Elle tourne la tête et crie Au feu ! Il lui prend la main,
sourit et lui murmure à l’oreille (selon la convention théâtrale devant rendre
audible sa voix jusqu’au bout de la salle, c’est-à-dire l’océan) : Tu
ne connais pas le club de L’Espadon ? Dans le fond de la scène
trône une énorme table de banquet devant laquelle un serveur en blanc, coiffé
d’une toque de cuisinier, fait flamber au gril un immense poisson prolongé par
un rostre d’une longueur identique à sa taille. Elle mime une frayeur exagérée,
dans un jeu rappelant la comedia dell’arte…
L’homme
a toutes les apparences du chanteur anarchiste français qui s’est rendu célèbre
par la mise en musique des plus grands poètes. Il donne l’accolade à la femme, qui
ressemble comme sa sœur jumelle à la jeune poétesse égyptienne récemment
assassinée par la police lors d’une manifestation pacifique au Caire.
Paraissant rassurée, elle s’avance vers le public et module d’une voix
déchirante : Que la montagne des signes soit théâtre magique par
l’ouverture infinie de l’Œil imaginal ! Qu’un rituel sorcier provoque
l’illumination du paysage intime de l’humanité ! Le chanteur s’est
assis au piano et l’accompagne de notes sautillantes, passant à un registre
plus grave quand elle-même descend d’un octave pour émettre un rugissement
rauque : Sourcière des voix ensevelies, je recueille l’ombre vive des
camarades aspirant au retour en mon jardin des origines… Je me permets de
traduire librement son chant, proféré dans une langue et sur une longueur
d’ondes inconnues des mortels, que l’océan semble comprendre tant ses vagues applaudissent à tout rompre.

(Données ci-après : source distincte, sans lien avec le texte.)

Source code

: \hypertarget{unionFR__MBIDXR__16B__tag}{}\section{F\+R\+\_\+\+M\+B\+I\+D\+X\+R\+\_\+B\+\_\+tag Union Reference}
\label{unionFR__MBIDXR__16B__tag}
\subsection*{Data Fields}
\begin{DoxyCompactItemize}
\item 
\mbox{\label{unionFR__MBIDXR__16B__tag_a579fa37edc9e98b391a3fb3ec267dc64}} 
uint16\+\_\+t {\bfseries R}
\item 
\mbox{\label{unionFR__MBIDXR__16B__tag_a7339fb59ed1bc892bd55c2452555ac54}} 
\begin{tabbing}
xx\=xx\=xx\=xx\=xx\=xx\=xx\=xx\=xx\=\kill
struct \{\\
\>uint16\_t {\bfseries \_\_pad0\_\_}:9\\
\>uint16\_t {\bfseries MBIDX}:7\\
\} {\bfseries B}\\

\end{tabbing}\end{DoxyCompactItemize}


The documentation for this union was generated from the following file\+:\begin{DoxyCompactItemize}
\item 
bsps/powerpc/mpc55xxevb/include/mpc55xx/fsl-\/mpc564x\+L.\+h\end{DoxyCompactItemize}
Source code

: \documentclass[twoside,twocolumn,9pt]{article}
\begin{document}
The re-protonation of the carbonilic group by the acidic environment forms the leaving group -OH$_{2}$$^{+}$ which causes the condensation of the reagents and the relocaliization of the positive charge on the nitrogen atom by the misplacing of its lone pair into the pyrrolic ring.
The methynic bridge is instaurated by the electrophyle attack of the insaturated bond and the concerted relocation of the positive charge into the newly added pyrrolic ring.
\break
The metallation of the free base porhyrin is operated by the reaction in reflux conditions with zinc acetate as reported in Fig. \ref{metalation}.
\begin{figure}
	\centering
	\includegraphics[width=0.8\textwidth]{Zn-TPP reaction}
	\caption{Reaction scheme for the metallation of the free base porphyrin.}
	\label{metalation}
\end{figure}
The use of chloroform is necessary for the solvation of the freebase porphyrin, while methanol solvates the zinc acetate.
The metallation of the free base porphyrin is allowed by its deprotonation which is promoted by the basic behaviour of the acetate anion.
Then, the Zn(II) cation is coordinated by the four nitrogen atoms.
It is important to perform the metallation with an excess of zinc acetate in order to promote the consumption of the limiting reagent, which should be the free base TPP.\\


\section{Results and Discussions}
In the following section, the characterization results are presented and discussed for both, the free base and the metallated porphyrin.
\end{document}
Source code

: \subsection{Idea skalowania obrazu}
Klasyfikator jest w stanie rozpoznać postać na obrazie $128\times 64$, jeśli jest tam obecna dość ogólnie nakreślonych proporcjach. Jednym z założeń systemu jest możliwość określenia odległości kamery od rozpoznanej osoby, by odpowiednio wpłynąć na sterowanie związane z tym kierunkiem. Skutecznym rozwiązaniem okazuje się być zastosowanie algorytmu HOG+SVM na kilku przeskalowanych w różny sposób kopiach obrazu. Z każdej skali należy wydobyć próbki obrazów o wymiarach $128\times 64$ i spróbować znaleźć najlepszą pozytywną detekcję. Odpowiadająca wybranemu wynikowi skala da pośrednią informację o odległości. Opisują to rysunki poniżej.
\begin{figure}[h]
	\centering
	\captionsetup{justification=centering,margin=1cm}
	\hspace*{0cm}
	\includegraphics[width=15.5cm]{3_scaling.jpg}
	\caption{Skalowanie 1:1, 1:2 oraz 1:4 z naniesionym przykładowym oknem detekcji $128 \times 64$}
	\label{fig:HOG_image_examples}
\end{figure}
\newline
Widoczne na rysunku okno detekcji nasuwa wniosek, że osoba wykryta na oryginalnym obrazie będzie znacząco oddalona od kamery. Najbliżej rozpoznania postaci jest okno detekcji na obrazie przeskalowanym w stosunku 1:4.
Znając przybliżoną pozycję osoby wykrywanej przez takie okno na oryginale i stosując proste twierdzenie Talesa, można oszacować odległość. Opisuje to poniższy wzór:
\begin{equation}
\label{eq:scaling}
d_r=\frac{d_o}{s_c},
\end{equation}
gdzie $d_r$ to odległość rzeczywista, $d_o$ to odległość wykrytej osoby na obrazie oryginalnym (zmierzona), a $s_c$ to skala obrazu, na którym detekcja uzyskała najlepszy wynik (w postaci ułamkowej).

L’homme hoche la tête au même rythme, attend que la clameur s’apaise :
La cigarette sans cravate
Qu’on fume à l’aube démocrate…
Il
a choisi de s’exprimer selon les codes en vigueur chez les vivants. Sa rengaine
fameuse, il est vrai, ne fut jamais entendue pour ce qu’elle évoquait : les
derniers instants d’un condamné à mort. Plaquant encore quelques accords, comme
de coutume avant un concert, il termine par un cri, se lève et désigne la table
du festin, disposée dans un ordre étrange. En son centre fume sur un plat l’imposant espadon.
Les convives se font attendre. L’Atlantique retient son souffle jusqu’aux cimes de l’Atlas.
Que faire d’autre, avant la cérémonie, que parcourir des yeux le décor ?...
Ma
réplique de taille humaine domine la scène représentant un cabanon rustique
dans un paysage marin de rochers. L’inscription Mountain View s’affiche
à sa façade. Les confidences du chanteur à la poétesse ont pour fond sonore sa
propre musique, amplifiée par haut-parleurs : Vous êtes novice en
Atlantide, moi-même depuis vingt ans je n’ai jamais vu ça. L’Alliance
atlantique veut ouvrir ici sa prochaine base. Elle organise une Conférence de
Paix qui regroupe les responsables du réseau Gladio. Vous connaissez ? Pendant
la Guerre froide, une société secrète liée à Loge P2, CIA, Vatican, contre la
menace communiste. Il y avait une loge P1, dite aussi Club de L’Espadon.
Leur légende voulait qu’un jour huit membres, dont les initiales des noms
correspondent à l’intitulé du club, ouvrent une session pour la création du Grand
Marché Transatlantique. Nous y sommes. Leur dada c’est le Transhumanisme,
une idéologie de la machine divinisée patronnée par Google et la NASA, dont la
base est en Californie, à Mountain View. Comme vue sur la montagne, du
Pacifique à l’Atlantique, ils ne pouvaient rêver mieux que cette île. Au cours
de ce banquet tout va se décider. Nous sommes les attractions folkloriques. Je
vais jouer le jeu. Ni dieu ni maître,vous connaissez ? L’histoire
d’un type qui va se faire guillotiner. Vous trouvez pas qu’il y en a beaucoup,
des têtes coupées ces temps-ci ? Ne serait-ce que pour emmerder Badinter,
ce faux nez passant pour avoir aboli la peine de mort, quand jamais la
politique française ne fut plus criminelle que sous le mitterrandisme. Oubliées
les escroqueries sur lesquelles ils se font élire, oublié le fait que la gauche
incarne désormais les trois droites bonapartiste, légitimiste et orléaniste,
oubliée la tyrannie financière qu’ils ont instaurée. Si j’avais pu savoir alors
combien Le Pen était un gauchiste en comparaison de ce gang ! Mais un
vivant risquerait sa tête à le dire. Quant à moi, j’expie !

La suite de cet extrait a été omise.